TASK TO COMPLETE
Please repeat the lines below exactly. Begin with the line containing "### v0.13.2" and go on through the line containing "### v0.13.1".

------------

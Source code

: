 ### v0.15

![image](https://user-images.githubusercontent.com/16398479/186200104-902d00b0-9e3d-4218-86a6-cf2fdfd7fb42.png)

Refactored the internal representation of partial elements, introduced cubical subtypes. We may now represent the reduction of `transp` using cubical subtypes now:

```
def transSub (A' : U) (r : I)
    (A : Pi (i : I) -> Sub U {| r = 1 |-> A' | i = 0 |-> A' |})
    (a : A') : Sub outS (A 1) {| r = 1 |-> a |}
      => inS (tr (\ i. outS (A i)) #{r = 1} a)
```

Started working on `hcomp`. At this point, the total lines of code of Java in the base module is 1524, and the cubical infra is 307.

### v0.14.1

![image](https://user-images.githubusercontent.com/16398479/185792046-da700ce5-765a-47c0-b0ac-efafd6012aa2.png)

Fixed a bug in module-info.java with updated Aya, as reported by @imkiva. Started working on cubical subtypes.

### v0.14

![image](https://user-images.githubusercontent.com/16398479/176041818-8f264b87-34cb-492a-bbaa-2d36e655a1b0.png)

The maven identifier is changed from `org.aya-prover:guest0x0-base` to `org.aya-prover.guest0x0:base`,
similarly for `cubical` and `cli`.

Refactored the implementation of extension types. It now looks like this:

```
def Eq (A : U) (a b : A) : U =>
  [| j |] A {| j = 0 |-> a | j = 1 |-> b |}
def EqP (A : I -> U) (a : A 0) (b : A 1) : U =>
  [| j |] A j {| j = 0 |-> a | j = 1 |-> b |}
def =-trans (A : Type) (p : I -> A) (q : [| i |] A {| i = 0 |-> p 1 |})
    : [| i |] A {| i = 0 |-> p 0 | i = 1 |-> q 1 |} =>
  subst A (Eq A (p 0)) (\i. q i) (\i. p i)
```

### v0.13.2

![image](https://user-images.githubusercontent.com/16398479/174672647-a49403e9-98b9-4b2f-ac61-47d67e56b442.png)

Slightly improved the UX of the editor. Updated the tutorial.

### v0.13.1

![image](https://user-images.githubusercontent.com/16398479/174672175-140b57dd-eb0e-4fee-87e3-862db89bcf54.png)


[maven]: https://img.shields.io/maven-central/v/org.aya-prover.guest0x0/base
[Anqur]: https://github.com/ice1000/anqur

------------

ANSWER
### v0.13.2

![image](https://user-images.githubusercontent.com/16398479/174672647-a49403e9-98b9-4b2f-ac61-47d67e56b442.png)

Slightly improved the UX of the editor. Updated the tutorial.

### v0.13.1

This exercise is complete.